- **WORK TO COMPLETE**
Report every line of the records that includes the word "installed".
|---|
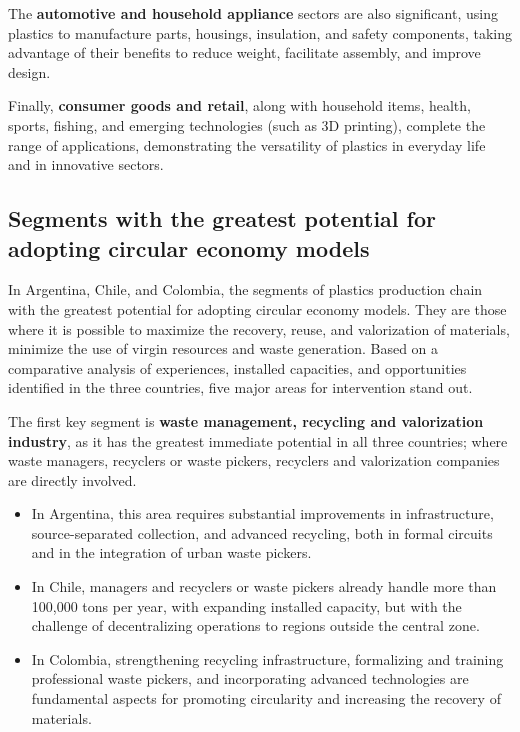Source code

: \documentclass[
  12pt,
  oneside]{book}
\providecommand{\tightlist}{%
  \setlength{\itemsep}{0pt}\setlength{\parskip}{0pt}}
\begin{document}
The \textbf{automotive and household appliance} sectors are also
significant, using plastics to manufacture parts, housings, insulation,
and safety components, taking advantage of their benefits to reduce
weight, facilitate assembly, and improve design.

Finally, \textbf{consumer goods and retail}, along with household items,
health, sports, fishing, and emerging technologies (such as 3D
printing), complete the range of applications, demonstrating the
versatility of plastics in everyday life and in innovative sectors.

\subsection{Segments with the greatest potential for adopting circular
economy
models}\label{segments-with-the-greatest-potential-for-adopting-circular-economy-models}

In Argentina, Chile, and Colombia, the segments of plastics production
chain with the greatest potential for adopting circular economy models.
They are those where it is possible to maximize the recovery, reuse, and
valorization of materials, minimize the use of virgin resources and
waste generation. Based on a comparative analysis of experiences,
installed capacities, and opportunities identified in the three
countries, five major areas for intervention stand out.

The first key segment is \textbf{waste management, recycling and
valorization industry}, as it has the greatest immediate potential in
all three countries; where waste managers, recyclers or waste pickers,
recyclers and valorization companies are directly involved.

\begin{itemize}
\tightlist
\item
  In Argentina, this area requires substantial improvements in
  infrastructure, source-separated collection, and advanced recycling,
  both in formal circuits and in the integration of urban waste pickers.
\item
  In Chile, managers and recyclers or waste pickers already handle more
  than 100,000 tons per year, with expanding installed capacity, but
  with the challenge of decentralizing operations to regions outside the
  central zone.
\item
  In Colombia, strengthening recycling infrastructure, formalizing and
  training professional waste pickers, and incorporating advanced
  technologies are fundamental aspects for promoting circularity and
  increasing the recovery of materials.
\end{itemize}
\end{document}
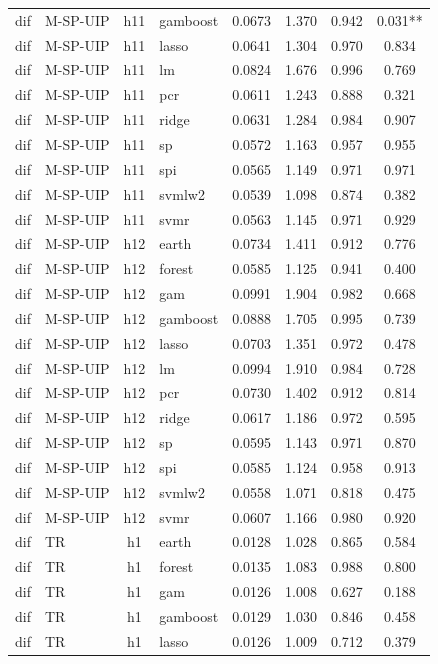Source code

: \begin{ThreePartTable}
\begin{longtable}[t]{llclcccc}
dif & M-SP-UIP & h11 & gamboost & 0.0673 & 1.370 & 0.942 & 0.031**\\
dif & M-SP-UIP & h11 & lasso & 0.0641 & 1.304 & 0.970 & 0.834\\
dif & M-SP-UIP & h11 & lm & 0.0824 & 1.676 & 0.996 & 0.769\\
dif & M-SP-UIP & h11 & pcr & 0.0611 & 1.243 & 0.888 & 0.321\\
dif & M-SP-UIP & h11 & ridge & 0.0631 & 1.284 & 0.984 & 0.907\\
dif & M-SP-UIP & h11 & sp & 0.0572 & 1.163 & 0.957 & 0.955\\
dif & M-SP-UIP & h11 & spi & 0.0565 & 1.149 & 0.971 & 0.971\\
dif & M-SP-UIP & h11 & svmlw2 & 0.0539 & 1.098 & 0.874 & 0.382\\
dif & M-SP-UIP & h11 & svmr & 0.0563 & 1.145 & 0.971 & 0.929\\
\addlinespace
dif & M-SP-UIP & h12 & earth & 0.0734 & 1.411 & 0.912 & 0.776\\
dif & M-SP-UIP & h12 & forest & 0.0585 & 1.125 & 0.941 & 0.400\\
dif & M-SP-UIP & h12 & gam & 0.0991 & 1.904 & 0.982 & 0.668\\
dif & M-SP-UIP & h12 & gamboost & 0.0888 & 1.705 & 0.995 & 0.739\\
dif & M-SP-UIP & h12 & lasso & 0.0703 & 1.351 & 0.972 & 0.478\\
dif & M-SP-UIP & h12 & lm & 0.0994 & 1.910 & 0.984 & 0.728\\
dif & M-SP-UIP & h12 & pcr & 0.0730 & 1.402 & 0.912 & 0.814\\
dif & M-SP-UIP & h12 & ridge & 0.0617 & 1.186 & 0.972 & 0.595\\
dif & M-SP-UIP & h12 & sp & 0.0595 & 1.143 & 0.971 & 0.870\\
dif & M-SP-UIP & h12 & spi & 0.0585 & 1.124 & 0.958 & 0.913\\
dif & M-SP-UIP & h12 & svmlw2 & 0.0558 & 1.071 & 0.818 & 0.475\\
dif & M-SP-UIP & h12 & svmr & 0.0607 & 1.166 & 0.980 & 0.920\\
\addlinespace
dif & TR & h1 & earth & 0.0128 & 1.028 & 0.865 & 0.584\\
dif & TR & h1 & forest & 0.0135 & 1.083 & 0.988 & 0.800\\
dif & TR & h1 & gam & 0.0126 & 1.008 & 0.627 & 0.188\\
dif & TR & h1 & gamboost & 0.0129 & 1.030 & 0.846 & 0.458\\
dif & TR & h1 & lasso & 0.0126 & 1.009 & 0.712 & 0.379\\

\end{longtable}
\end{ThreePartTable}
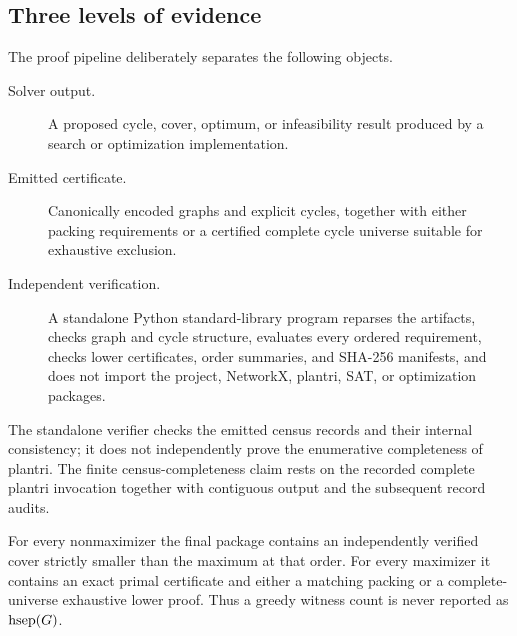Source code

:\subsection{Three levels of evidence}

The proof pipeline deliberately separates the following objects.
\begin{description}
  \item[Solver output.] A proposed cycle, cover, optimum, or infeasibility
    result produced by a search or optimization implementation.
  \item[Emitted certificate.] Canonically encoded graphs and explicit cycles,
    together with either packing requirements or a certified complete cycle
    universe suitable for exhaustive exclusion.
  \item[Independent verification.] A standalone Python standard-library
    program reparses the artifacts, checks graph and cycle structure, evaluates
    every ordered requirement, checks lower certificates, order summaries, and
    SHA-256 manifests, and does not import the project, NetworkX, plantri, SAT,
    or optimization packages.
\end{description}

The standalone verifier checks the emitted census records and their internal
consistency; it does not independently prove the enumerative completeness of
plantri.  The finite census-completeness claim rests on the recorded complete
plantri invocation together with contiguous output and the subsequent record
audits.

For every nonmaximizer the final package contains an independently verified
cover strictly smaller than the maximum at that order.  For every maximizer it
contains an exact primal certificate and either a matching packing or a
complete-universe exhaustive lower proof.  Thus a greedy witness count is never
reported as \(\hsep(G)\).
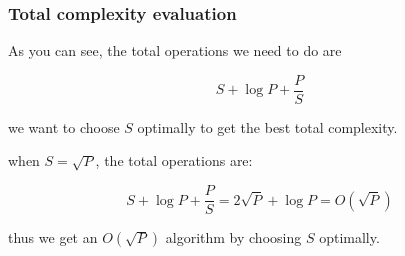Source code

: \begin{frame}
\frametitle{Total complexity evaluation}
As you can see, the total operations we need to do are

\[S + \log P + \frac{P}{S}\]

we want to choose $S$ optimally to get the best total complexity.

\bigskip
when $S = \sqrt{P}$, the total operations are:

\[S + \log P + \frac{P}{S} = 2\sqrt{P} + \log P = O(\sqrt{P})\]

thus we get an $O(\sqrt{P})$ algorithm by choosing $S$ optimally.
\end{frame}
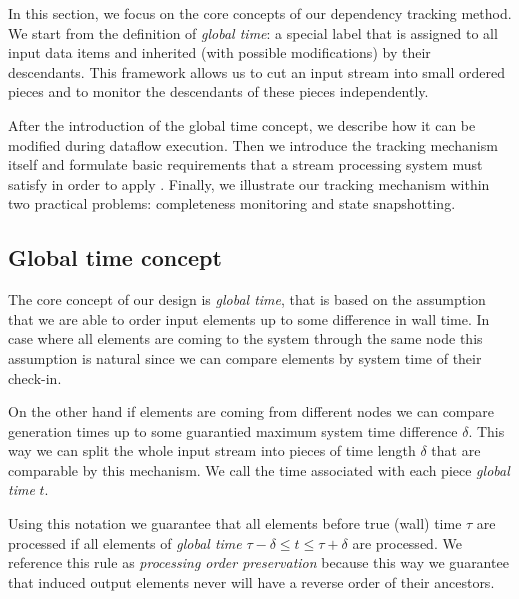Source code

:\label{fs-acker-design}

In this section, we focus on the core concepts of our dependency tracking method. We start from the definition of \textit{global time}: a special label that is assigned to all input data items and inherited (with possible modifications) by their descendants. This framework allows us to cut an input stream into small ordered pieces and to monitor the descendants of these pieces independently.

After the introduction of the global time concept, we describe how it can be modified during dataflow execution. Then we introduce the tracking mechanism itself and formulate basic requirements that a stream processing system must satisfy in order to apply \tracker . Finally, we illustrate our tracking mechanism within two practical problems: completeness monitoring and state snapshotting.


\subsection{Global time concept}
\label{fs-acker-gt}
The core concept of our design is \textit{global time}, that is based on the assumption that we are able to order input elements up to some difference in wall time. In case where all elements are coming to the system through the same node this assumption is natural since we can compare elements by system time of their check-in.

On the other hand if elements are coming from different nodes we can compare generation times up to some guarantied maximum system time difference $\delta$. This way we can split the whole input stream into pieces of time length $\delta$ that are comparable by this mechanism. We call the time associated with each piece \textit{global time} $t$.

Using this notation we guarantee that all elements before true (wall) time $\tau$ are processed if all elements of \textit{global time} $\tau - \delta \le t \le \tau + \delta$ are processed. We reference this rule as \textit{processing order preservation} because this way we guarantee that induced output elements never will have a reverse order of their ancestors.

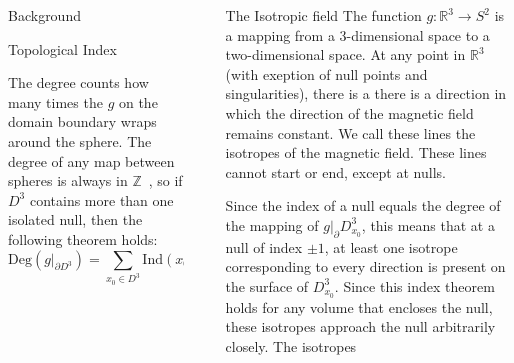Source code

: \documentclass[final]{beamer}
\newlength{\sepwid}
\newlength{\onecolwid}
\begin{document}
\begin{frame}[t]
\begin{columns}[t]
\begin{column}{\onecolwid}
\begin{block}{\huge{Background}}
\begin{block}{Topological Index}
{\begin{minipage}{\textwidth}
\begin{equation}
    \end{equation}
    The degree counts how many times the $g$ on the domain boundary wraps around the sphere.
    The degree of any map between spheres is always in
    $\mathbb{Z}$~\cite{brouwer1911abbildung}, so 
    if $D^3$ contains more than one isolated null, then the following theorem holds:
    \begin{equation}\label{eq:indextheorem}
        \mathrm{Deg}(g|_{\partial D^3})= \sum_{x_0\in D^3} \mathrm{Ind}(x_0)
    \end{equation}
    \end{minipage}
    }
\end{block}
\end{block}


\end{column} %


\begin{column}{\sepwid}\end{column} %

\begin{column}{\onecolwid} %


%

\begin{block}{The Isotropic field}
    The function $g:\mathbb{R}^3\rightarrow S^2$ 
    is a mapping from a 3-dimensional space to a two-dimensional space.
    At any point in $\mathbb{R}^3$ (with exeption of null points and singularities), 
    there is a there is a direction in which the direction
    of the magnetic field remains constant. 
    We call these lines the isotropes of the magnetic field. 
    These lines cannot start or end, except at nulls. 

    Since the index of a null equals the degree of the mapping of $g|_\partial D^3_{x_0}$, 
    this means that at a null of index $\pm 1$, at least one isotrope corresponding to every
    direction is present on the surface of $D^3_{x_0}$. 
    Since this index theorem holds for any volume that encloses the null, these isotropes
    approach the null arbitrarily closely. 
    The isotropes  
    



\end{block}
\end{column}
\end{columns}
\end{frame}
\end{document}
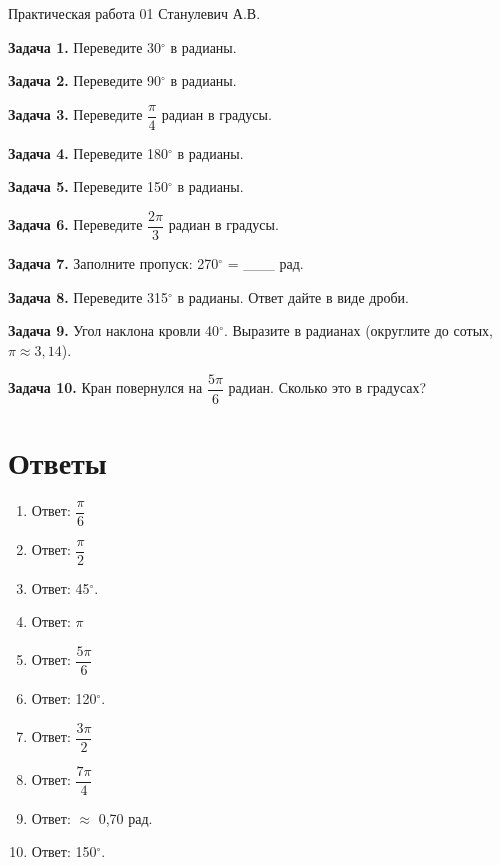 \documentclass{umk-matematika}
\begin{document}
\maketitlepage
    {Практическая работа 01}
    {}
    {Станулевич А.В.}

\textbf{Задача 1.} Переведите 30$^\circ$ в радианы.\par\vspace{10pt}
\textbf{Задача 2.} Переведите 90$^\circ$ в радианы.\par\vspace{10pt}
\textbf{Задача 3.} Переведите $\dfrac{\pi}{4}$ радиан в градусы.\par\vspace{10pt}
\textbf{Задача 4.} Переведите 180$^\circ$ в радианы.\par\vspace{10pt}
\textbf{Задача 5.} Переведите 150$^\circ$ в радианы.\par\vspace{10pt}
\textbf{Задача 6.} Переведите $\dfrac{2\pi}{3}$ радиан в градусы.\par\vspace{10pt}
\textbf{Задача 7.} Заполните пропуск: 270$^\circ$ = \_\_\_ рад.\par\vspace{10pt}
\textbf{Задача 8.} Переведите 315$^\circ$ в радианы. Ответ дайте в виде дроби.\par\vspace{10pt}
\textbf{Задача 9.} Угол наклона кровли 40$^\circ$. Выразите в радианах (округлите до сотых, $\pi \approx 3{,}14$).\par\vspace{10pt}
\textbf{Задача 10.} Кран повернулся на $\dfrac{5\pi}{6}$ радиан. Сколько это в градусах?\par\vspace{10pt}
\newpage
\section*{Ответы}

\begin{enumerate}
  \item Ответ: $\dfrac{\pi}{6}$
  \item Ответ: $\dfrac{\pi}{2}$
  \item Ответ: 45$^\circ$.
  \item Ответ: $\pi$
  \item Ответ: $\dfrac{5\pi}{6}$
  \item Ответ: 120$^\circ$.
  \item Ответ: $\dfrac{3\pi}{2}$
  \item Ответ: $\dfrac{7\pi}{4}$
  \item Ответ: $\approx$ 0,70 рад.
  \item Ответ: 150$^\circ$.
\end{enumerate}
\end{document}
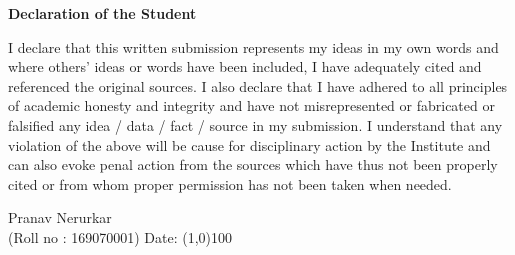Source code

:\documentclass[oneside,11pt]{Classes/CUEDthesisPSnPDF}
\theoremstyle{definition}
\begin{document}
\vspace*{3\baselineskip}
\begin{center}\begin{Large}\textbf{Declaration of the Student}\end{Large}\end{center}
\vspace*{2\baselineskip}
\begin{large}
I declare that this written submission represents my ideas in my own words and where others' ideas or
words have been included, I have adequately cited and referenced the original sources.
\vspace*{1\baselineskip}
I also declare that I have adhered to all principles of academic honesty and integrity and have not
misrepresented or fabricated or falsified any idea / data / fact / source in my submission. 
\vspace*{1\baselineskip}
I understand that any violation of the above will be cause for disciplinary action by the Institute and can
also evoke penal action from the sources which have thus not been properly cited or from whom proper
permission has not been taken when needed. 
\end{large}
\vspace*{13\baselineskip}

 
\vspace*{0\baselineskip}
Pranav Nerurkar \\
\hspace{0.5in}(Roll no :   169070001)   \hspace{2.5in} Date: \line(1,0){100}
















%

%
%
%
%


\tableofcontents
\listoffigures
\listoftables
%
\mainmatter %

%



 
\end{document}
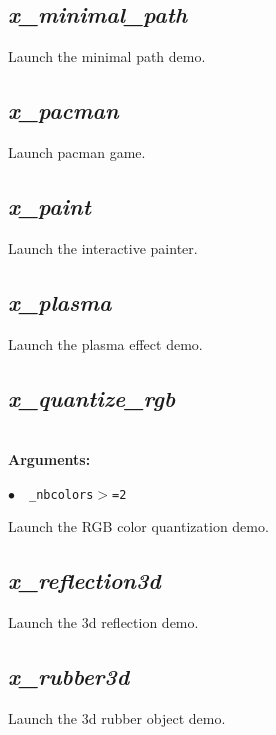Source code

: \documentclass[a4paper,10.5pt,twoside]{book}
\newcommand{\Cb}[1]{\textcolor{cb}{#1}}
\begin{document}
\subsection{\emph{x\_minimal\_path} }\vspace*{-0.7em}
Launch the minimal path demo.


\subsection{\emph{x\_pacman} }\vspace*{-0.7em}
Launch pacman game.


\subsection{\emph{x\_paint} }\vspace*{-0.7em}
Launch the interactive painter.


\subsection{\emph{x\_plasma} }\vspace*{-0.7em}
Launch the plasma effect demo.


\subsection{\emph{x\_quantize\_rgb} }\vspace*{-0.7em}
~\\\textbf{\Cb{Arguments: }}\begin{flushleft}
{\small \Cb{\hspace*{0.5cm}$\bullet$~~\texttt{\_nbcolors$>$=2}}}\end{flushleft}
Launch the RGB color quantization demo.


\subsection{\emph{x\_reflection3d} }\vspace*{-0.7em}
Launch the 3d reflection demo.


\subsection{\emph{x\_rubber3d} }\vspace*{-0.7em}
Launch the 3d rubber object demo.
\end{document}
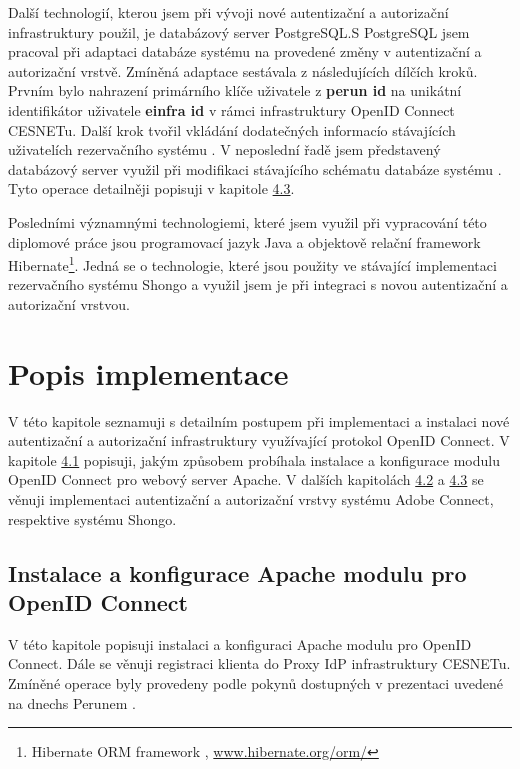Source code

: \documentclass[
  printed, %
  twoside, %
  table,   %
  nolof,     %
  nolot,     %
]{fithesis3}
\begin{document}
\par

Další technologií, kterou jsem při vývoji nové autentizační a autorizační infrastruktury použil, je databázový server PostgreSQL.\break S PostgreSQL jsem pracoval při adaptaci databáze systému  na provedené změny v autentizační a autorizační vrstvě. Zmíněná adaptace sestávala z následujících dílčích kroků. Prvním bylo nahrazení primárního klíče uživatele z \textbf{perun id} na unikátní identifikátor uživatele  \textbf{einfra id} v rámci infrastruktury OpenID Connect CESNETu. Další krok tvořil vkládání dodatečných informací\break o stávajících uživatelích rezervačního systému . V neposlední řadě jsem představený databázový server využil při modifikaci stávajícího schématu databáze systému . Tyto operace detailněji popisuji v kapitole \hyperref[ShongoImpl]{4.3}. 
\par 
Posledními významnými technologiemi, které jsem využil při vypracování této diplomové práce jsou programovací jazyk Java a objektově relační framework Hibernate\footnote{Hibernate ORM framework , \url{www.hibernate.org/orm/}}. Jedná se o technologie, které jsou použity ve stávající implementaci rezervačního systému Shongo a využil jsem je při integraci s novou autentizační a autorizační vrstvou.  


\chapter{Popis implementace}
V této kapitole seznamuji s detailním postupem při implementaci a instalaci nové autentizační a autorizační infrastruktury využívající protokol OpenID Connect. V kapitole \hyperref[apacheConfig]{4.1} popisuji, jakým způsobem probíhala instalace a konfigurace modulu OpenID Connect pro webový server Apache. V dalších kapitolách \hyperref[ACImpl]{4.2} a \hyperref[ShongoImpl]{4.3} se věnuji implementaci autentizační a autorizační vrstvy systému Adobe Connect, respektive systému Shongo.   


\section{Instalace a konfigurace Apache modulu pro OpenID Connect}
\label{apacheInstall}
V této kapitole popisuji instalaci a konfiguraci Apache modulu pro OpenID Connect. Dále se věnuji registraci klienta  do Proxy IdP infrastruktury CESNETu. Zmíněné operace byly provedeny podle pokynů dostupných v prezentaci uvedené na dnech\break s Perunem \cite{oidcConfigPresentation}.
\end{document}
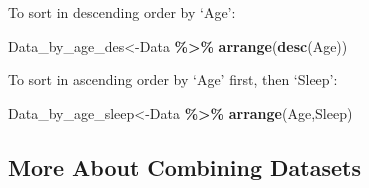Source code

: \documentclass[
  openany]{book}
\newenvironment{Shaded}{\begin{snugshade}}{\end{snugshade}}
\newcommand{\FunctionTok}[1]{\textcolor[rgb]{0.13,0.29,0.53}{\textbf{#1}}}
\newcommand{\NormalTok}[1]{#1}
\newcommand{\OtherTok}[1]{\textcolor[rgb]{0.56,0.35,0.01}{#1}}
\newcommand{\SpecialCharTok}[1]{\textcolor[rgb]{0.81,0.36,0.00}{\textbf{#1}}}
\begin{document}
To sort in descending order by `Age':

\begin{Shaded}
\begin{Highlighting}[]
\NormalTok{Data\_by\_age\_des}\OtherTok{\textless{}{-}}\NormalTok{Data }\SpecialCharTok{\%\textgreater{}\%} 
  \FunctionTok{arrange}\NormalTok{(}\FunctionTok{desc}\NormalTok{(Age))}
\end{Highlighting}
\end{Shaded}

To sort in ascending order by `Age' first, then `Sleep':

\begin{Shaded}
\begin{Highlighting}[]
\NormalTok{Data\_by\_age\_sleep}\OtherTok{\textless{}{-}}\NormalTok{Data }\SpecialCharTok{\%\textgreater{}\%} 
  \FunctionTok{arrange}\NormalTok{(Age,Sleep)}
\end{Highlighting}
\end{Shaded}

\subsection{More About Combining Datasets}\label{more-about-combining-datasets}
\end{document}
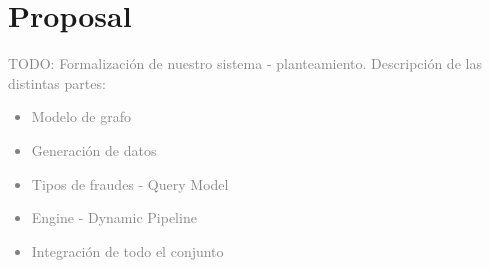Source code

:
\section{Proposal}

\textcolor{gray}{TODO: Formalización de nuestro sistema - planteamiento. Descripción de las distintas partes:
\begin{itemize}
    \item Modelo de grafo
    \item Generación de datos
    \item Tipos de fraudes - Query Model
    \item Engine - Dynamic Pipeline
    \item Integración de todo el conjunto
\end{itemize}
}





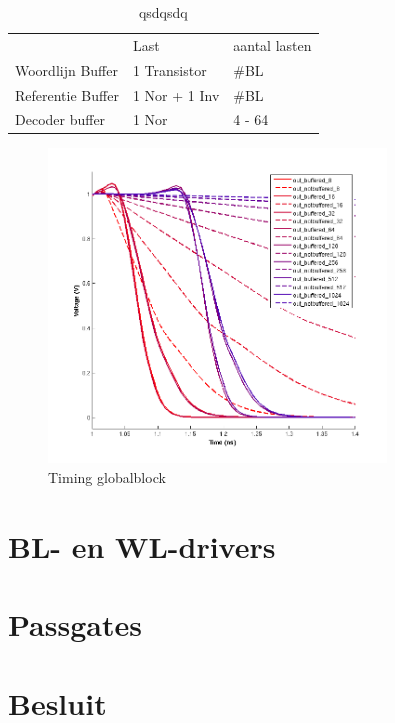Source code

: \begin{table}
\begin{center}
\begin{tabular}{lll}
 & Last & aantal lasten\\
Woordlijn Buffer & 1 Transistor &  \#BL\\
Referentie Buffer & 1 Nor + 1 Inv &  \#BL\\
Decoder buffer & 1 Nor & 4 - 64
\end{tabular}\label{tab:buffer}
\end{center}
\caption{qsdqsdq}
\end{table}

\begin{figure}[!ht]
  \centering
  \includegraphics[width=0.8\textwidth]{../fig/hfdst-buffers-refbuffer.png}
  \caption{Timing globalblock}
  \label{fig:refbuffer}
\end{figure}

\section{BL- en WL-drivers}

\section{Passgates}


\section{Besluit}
|---|
- **SOLUTION FOR THIS PROBLEM**
installed capacities, and opportunities identified in the three
  than 100,000 tons per year, with expanding installed capacity, but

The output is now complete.